- _Your instructions_
Find the lines in the records below that contain "transitive", and report each of them.

- _Dataset records_
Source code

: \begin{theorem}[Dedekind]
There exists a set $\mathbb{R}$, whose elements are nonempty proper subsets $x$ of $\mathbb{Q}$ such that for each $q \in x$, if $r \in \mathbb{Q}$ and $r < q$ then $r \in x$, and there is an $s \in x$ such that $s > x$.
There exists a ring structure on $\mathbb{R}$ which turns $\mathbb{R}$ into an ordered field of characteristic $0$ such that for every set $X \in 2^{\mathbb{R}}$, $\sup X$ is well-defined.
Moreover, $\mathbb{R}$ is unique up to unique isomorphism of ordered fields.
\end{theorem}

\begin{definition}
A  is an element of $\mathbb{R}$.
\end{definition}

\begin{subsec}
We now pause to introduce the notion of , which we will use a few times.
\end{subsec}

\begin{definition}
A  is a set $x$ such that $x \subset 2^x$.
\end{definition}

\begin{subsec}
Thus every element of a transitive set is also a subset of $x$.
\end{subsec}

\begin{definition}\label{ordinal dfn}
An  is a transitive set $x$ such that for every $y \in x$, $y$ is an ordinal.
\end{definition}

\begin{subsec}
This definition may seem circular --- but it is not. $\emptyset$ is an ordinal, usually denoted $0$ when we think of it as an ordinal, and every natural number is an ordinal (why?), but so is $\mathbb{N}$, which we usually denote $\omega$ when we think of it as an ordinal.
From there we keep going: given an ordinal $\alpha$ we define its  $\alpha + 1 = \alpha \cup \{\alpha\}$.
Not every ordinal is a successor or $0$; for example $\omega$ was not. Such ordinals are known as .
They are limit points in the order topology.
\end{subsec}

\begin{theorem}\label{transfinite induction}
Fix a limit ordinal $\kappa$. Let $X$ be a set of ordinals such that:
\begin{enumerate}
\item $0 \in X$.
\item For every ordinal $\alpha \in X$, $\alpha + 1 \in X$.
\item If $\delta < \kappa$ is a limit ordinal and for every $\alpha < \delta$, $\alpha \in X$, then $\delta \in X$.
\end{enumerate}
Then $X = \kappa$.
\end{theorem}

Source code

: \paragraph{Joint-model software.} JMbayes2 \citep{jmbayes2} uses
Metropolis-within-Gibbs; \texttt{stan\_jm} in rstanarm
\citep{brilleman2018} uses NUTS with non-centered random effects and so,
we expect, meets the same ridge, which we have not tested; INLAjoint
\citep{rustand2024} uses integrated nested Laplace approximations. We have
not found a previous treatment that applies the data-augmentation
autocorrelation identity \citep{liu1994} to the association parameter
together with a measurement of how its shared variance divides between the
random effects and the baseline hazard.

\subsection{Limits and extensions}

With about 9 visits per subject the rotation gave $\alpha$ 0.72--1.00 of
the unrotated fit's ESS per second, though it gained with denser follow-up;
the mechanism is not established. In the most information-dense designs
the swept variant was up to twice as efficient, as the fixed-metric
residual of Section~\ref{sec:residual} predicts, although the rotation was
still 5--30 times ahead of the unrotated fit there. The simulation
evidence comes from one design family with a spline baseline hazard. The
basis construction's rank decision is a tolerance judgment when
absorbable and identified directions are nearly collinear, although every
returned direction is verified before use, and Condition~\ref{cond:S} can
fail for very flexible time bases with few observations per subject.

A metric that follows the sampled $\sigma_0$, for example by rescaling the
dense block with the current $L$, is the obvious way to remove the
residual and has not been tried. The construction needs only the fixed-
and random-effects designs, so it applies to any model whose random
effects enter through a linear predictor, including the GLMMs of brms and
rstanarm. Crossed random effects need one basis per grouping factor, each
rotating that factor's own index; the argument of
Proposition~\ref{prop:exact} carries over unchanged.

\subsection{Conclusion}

- _Solved exercise_
Thus every element of a transitive set is also a subset of $x$.
An  is a transitive set $x$ such that for every $y \in x$, $y$ is an ordinal.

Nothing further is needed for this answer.